Donald Trump had it wrong: it’s not about location. It’s all about timing.
Opportunities are laid before us every day. Many we ignore because our eyes are focused elsewhere. Others are impossible at that particular moment because of where we live, our families, our other choices. From the first decision we make as a child, each new road cuts off all the others. We move forward.
This meditation is sparked by a recent weekend in Pittsburgh. I found myself drawn to an alternate lifestyle, mysterious, rich and attractive: what I call the “Sex and the City” world. I don’t mean the bed-hopping, money-dropping glamour of the women on that TV program, but the luxury of being able to meet girlfriends at 5:30 for drinks, or a visit with your laptop to the coffee shop at 10 p.m. to compose something marvelous over a latte macchiato. Or being able to sleep undisturbed on a Sunday afternoon just because you have nothing pressing and you want to. Or dressing in a chic suit with matching accessories every day, looking fabulous from a routine at the upscale gym.
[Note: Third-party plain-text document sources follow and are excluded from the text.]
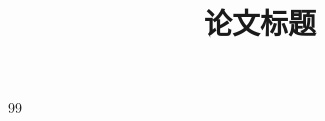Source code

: \documentclass[withoutpreface,bwprint]{cumcmthesis}
\title{论文标题}
\begin{document}
\maketitle

\begin{abstract}

\end{abstract}











\begin{thebibliography}{99}
\end{thebibliography}

\begin{appendices}

\end{appendices}
\end{document}
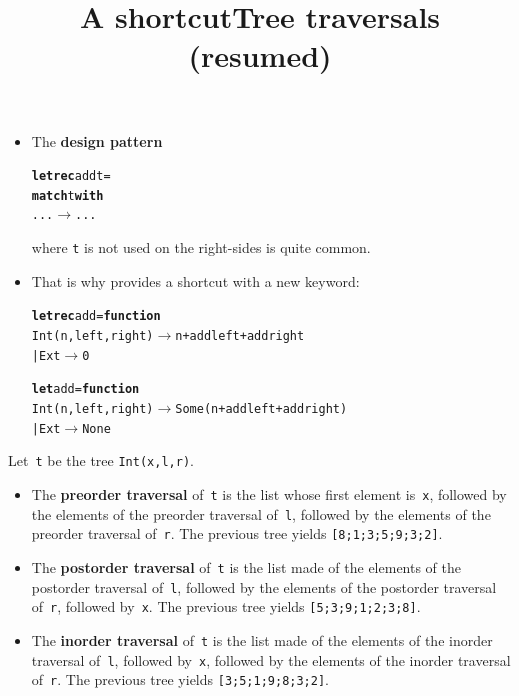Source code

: \documentclass[wide]{slides}
\begin{document}
\begin{slide}
  \title{A shortcut}

  \begin{itemize}

  \item The \textbf{design pattern}
\begin{alltt}
\textbf{let rec} add t =
  \textbf{match} t \textbf{with}
     ... \(\rightarrow\) ...
\end{alltt}
      where \texttt{t} is not used on the right\hyp{}sides is quite
      common.

    \item That is why \OCaml provides a shortcut with a new keyword:
      \smallskip
\begin{alltt}
\textbf{let rec} add = \textbf{function}
  Int (n,left,right) \(\rightarrow\) n + add left + add right
| Ext \(\rightarrow\) 0

\textbf{let} add = \textbf{function}
  Int (n,left,right) \(\rightarrow\) Some (n + add left + add right)
| Ext \(\rightarrow\) None
\end{alltt}

  \end{itemize}

\end{slide}

\begin{slide}
  \title{Tree traversals (resumed)}

  Let~\texttt{t} be the tree \texttt{Int(x,l,r)}.
  \begin{itemize}

    \item The \textbf{preorder traversal} of~\texttt{t} is the list
      whose first element is~\texttt{x}, followed by the elements of
      the preorder traversal of~\texttt{l}, followed by the elements
      of the preorder traversal of~\texttt{r}. The previous tree
      yields \texttt{[8;1;3;5;9;3;2]}.

    \item The \textbf{postorder traversal} of~\texttt{t} is the list
      made of the elements of the postorder traversal of~\texttt{l},
      followed by the elements of the postorder traversal
      of~\texttt{r}, followed by~\texttt{x}. The previous tree yields
      \texttt{[5;3;9;1;2;3;8]}.

    \item The \textbf{inorder traversal} of~\texttt{t} is the list
      made of the elements of the inorder traversal of~\texttt{l},
      followed by~\texttt{x}, followed by the elements of the inorder
      traversal of~\texttt{r}. The previous tree yields
      \texttt{[3;5;1;9;8;3;2]}.

  \end{itemize}

\end{slide}
\end{document}
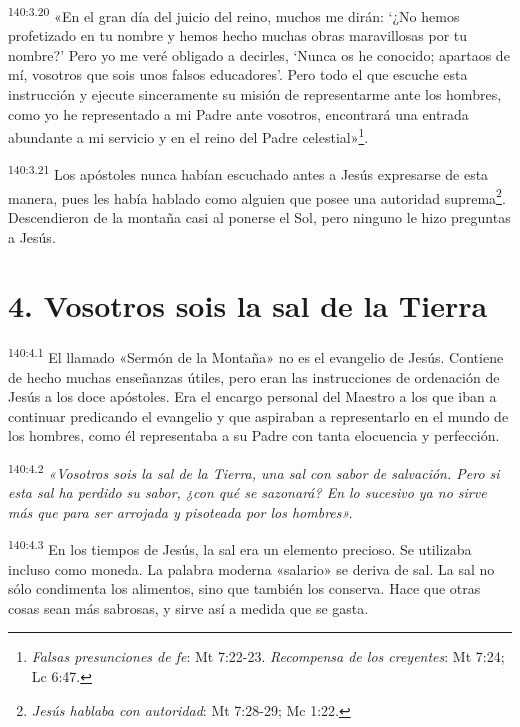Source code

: \par 
\textsuperscript{140:3.20} «En el gran día del juicio del reino, muchos me dirán: `¿No hemos profetizado en tu nombre y hemos hecho muchas obras maravillosas por tu nombre?' Pero yo me veré obligado a decirles, `Nunca os he conocido; apartaos de mí, vosotros que sois unos falsos educadores'. Pero todo el que escuche esta instrucción y ejecute sinceramente su misión de representarme ante los hombres, como yo he representado a mi Padre ante vosotros, encontrará una entrada abundante a mi servicio y en el reino del Padre celestial»\footnote{\textit{Falsas presunciones de fe}: Mt 7:22-23. \textit{Recompensa de los creyentes}: Mt 7:24; Lc 6:47.}.

\par 
\textsuperscript{140:3.21} Los apóstoles nunca habían escuchado antes a Jesús expresarse de esta manera, pues les había hablado como alguien que posee una autoridad suprema\footnote{\textit{Jesús hablaba con autoridad}: Mt 7:28-29; Mc 1:22.}. Descendieron de la montaña casi al ponerse el Sol, pero ninguno le hizo preguntas a Jesús.

\section*{4. Vosotros sois la sal de la Tierra}
\par 
\textsuperscript{140:4.1} El llamado «Sermón de la Montaña» no es el evangelio de Jesús. Contiene de hecho muchas enseñanzas útiles, pero eran las instrucciones de ordenación de Jesús a los doce apóstoles. Era el encargo personal del Maestro a los que iban a continuar predicando el evangelio y que aspiraban a representarlo en el mundo de los hombres, como él representaba a su Padre con tanta elocuencia y perfección.

\par 
\textsuperscript{140:4.2} \textit{«Vosotros sois la sal de la Tierra, una sal con sabor de salvación. Pero si esta sal ha perdido su sabor, ¿con qué se sazonará? En lo sucesivo ya no sirve más que para ser arrojada y pisoteada por los hombres».}

\par 
\textsuperscript{140:4.3} En los tiempos de Jesús, la sal era un elemento precioso. Se utilizaba incluso como moneda. La palabra moderna «salario» se deriva de sal. La sal no sólo condimenta los alimentos, sino que también los conserva. Hace que otras cosas sean más sabrosas, y sirve así a medida que se gasta.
In our rural town, there isn’t much to do of an evening, so it isn’t a great sacrifice to stay home, tending to the family. But the city lights reveal a whole different level of civilization–and freedom–that other women enjoy. It pained my heart. For a minute.
I suppose I could have that life, if I wanted to, leave the family and move to the city. Other women do that, when they’ve had enough. That’s not me, though. The time’s not right. I’ve taken on responsibilities for these children and this man that I intend to fulfill.
At nearly every moment in my life when the time would have been right to choose that exciting alternate lifestyle–and there have been many–I chose motherhood. With three birth-children, three adopted children, four step-children, even a couple of exchange students over the years, I’ve gotten good at it, the earlier ones unwitting preparation for the challenges of these last with special issues. I still have the occasional compulsion to take in more, working as I do now on the outskirts of the foster care system. But I think I’ve finally kicked that urge. I hope.
Stephen Covey, author of The Seven Habits of Highly Effective People, said, “Creating a warm, caring, supportive, encouraging environment is probably the most important thing you can do for your family.”
So the pretty city lights, the twilight tapas and wine, and the silk scarves go to other women in other lives. My life is spent with a husband and children who delight and confound me, who fill my days with unexpected complications and occasional joy. Perhaps that alternate existence awaits me next lifetime. I’d prefer to think I’ve succeeded brilliantly there already, my reward the fullness of THIS mother’s life.